The second question raises the related concern of whether publications have an obligation to their readers to review a certain kind of book. I thought about this recently when I saw that Salon.com, a generally excellent and diverse online magazine, decided to give review space to L.A. Candy, a novel by Lauren Conrad, formerly a star of the “The Hills” reality show on MTV. The piece is a blend of profile and review, discussing Conrad’s preening at her book signing in New York and her efforts to expand beyond the facile role of reality-show star. The review portion of the article calls the book—which had a co-writer, Nancy Olin—”surprisingly entertaining, if somewhat vacuous.” We also learn that it’s filled with clichés and that “many of the book’s plotlines and characters will seem very familiar to watchers of ‘The Hills’.” But these features are somehow redemptive, as they cast the novel as “one of the most bizarrely meta projects in recent memory: a novel partly inspired by the events of a partly scripted reality show, purportedly written by one of its stars but more likely ghost-written by a novelist pretending to be her.”
It’s likely not reviewer Thomas Rogers’ fault—did he ask for this assignment?—but these comments attempt to lend a seriousness and complexity to a subject that does not deserve or strive for any. Certainly great writers have come from unexpected places—from poverty, unusual professions, strange backgrounds, or from beyond the grave (John Kennedy O’Toole and Emily Dickinson among them). Reviewers and editors should always keep their eyes open to this kind of unorthodox or overlooked talent. But did anyone actually think that this book would be worthwhile and that a publication like Salon.com should review it? For all the joys of mixing high and low culture, this is something else entirely—a respected publication digging gracelessly into the gossip-rag market. It’s especially disappointing because there are so many fiction writers out there who want desperately their books to be reviewed by a high-traffic, intellectually engaged site like Salon.com, and by one of its many good critics, such as Laura Miller. (And again, Thomas Rogers appears to be a fine critic, far better than the material dumped on him.)

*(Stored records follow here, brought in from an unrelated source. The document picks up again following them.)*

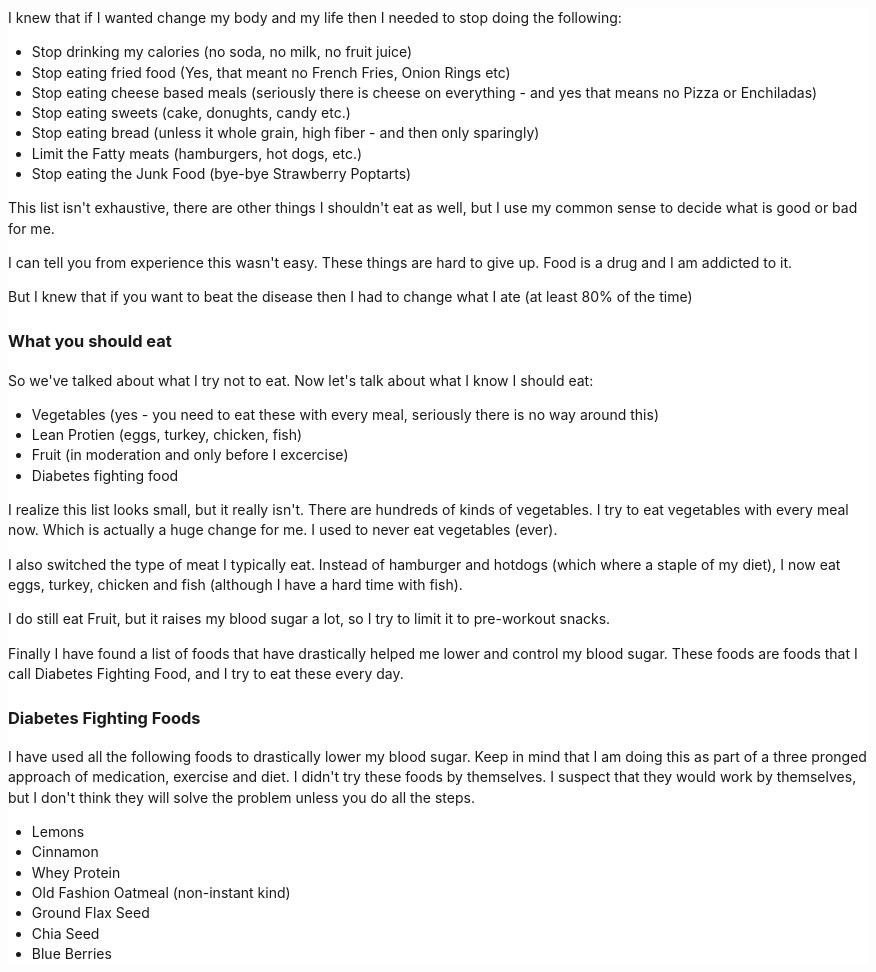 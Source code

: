 I knew that if I wanted  change my body and my life then I needed to stop doing the following:

- Stop drinking my calories (no soda, no milk, no fruit juice)
- Stop eating fried food (Yes, that meant no French Fries, Onion Rings etc)
- Stop eating cheese based meals (seriously there is cheese on everything - and yes that means no Pizza or Enchiladas)
- Stop eating sweets (cake, donughts, candy etc.)
- Stop eating bread (unless it whole grain, high fiber - and then only sparingly)
- Limit the Fatty meats (hamburgers, hot dogs, etc.)
- Stop eating the Junk Food (bye-bye Strawberry Poptarts)

This list isn't exhaustive, there are other things I shouldn't eat as well, but I use my common sense to decide what is good or bad for me.   

I can tell you from experience this wasn't easy.  These things are hard to give up.  Food is a drug and I am addicted to it.

But I knew that if you want to beat the disease then I had to change what I ate (at least 80% of the time)

### What you should eat 

So we've talked about what I try not to eat.  Now let's talk about what I know I should eat:

- Vegetables (yes - you need to eat these with every meal, seriously there is no way around this)
- Lean Protien (eggs, turkey, chicken, fish)
- Fruit (in moderation and only before I excercise)
- Diabetes fighting food


I realize this list looks small, but it really isn't.  There are hundreds of kinds of vegetables.  I try to eat vegetables
with every meal now.  Which is actually a huge change for me.  I used to never eat vegetables (ever).  

I also switched the type of meat I typically eat.  Instead of hamburger and hotdogs (which where a staple of my diet), I now
eat eggs, turkey, chicken and fish (although I have a hard time with fish).

I do still eat Fruit, but it raises my blood sugar a lot, so I try to limit it to pre-workout snacks.

Finally I have found a list of foods that have drastically helped me lower and control my blood sugar.  These foods are foods
that I call Diabetes Fighting Food, and I try to eat these every day. 


### Diabetes Fighting Foods

I have used all the following foods to drastically lower my blood sugar.  Keep in mind that I am doing this as part of a three
pronged approach of medication, exercise and diet.  I didn't try these foods by themselves.  I suspect that they would work by 
themselves, but I don't think they will solve the problem unless you do all the steps.

- Lemons
- Cinnamon
- Whey Protein
- Old Fashion Oatmeal (non-instant kind) 
- Ground Flax Seed
- Chia Seed
- Blue Berries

If publications are looking to reinvigorate book review sections, there is much that can be done besides adopting the cable-news/infotainment ethos. Various publications have experimented with graphic reviews, such as one in the New York Times by Alison Bechdel. That same newspaper assigned television critic Ginia Bellafante to review Reif Larsen’s The Selected Works of T.S. Spivet, a novel in which the text is strewn with charts, maps, images, and various graphics. It’s a quiet but inspired choice: Bellafante is someone who specializes in analyzing images, and she used that experienced critical eye to write a considered, thoughtful review.
There is some room for improvement at the paper of record. The NYT Book Review (a separate section from the daily review)has received some criticism for its infrequent attention to literature-in-translation, and the paper’s two book-review sections continue to assign separately, meaning that some high-profile books are often reviewed in the daily paper by Michiko Kakutani and in the Sunday NYTBR supplement by another critic. Given the dearth of review space out there, it’s inexplicable that one paper would choose to review the same book twice.

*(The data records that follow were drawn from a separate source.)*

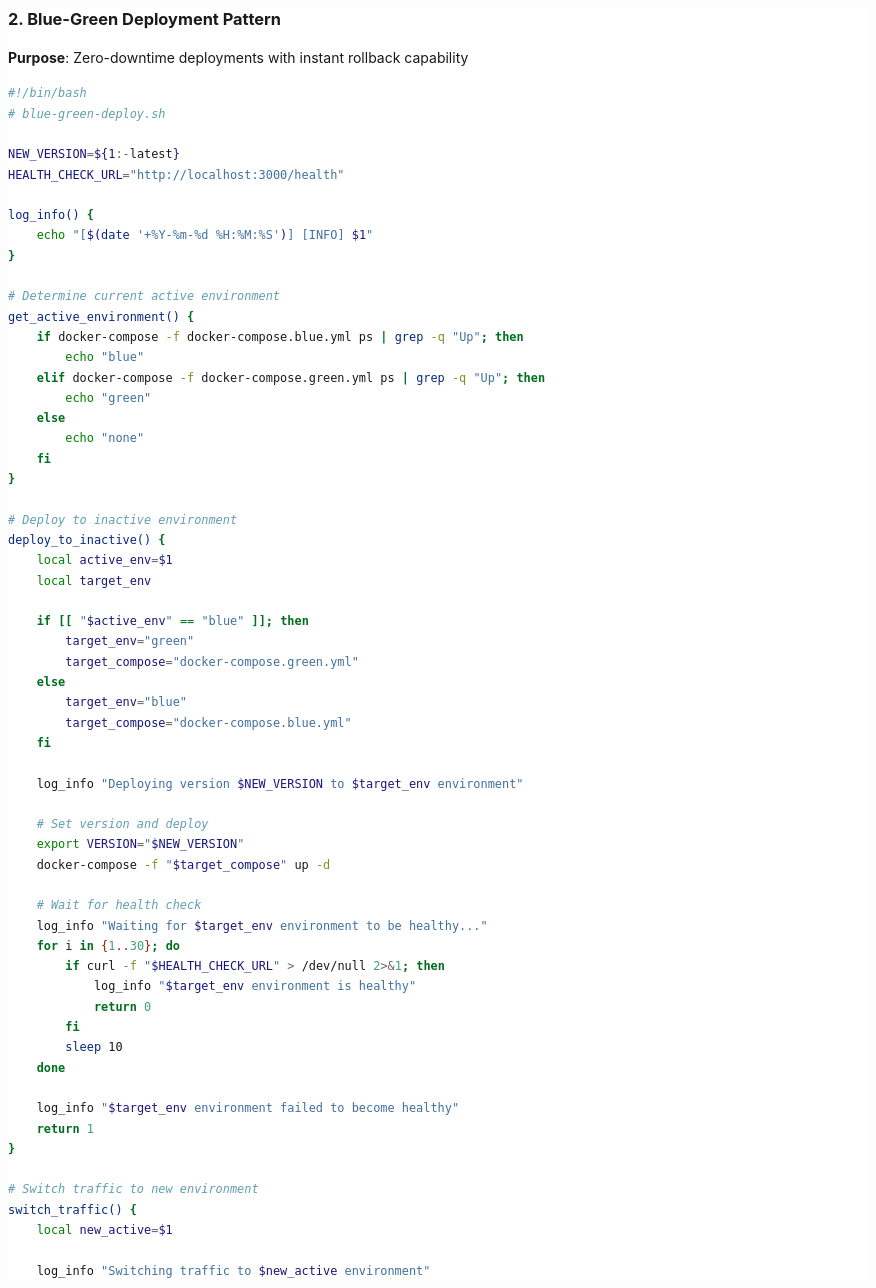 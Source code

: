 ### 2. Blue-Green Deployment Pattern

**Purpose**: Zero-downtime deployments with instant rollback capability

```bash
#!/bin/bash
# blue-green-deploy.sh

NEW_VERSION=${1:-latest}
HEALTH_CHECK_URL="http://localhost:3000/health"

log_info() {
    echo "[$(date '+%Y-%m-%d %H:%M:%S')] [INFO] $1"
}

# Determine current active environment
get_active_environment() {
    if docker-compose -f docker-compose.blue.yml ps | grep -q "Up"; then
        echo "blue"
    elif docker-compose -f docker-compose.green.yml ps | grep -q "Up"; then
        echo "green"
    else
        echo "none"
    fi
}

# Deploy to inactive environment
deploy_to_inactive() {
    local active_env=$1
    local target_env
    
    if [[ "$active_env" == "blue" ]]; then
        target_env="green"
        target_compose="docker-compose.green.yml"
    else
        target_env="blue"
        target_compose="docker-compose.blue.yml"
    fi
    
    log_info "Deploying version $NEW_VERSION to $target_env environment"
    
    # Set version and deploy
    export VERSION="$NEW_VERSION"
    docker-compose -f "$target_compose" up -d
    
    # Wait for health check
    log_info "Waiting for $target_env environment to be healthy..."
    for i in {1..30}; do
        if curl -f "$HEALTH_CHECK_URL" > /dev/null 2>&1; then
            log_info "$target_env environment is healthy"
            return 0
        fi
        sleep 10
    done
    
    log_info "$target_env environment failed to become healthy"
    return 1
}

# Switch traffic to new environment
switch_traffic() {
    local new_active=$1
    
    log_info "Switching traffic to $new_active environment"
```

Finally, in a June 12 review, the NYT tasked Janet Maslin with merging two of the more meaningless distinctions in contemporary literature—chick lit and summer reading—by reviewing 11 (!) books together under the title “The Girls of Summer.” Maslin initially claims to consider the concept of chick lit a useless, generic label, just as a character in J. Courtney Sullivan’s Commencement does, yet she then uses variations of the term eight times in a 1,725-word piece. She also engages in a reductive, sprint-to-the-finish style of reviewing these books, in which she offers a “crib sheet” of why they are essentially all the same. We are told that their covers use similar iconography and that ”any of these books might contain the following sentence”—it doesn’t really matter what that sentence is; it’s absurd that a critic would so lazily lump these books together after posturing towards open-mindedness.
Most writers put a lot of time, heart, passion, and effort into their books. Editors and critics should do the same when considering what and how they review—and whether they respect their audience.